INSTRUCTIONS TO FOLLOW: A complete response lists each line of the data below that includes the word "piping".

═════ MATERIAL FOR THE TASK

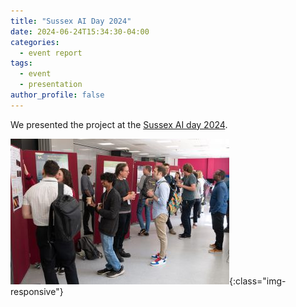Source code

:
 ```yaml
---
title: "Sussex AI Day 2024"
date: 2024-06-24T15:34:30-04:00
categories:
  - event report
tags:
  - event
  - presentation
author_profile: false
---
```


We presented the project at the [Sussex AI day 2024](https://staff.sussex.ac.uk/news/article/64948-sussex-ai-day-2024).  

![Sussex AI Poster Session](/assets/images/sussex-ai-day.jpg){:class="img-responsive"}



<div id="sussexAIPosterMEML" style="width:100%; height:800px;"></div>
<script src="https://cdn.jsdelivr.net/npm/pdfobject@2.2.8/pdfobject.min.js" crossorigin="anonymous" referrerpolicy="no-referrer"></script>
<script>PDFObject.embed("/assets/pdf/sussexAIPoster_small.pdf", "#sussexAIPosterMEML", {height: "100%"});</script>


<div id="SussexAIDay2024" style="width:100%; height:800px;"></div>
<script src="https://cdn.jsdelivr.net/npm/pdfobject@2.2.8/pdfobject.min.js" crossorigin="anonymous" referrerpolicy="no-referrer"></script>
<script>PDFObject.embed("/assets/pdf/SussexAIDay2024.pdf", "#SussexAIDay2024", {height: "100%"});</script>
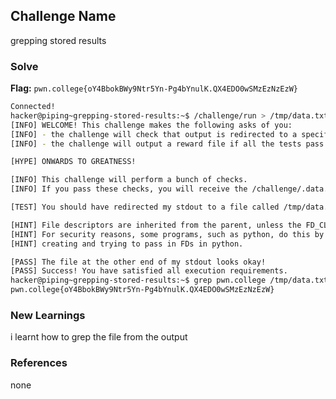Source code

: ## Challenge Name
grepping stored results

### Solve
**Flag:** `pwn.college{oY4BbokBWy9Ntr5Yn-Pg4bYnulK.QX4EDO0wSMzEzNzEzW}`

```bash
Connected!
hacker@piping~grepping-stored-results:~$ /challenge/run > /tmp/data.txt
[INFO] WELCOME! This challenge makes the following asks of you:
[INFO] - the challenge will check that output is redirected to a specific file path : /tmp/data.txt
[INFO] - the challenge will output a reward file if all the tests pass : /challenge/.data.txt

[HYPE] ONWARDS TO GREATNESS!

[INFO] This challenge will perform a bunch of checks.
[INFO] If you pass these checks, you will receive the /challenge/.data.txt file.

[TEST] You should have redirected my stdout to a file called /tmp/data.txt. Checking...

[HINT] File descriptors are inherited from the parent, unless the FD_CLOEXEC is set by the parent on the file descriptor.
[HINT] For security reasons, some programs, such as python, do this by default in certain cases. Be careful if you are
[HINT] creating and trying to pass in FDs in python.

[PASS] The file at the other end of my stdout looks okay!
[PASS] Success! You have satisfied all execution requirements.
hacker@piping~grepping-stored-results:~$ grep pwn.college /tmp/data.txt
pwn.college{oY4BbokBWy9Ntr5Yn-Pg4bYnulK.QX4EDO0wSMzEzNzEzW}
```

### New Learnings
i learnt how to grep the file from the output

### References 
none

══════════

TASK SOLUTION:
hacker@piping~grepping-stored-results:~$ /challenge/run > /tmp/data.txt
hacker@piping~grepping-stored-results:~$ grep pwn.college /tmp/data.txt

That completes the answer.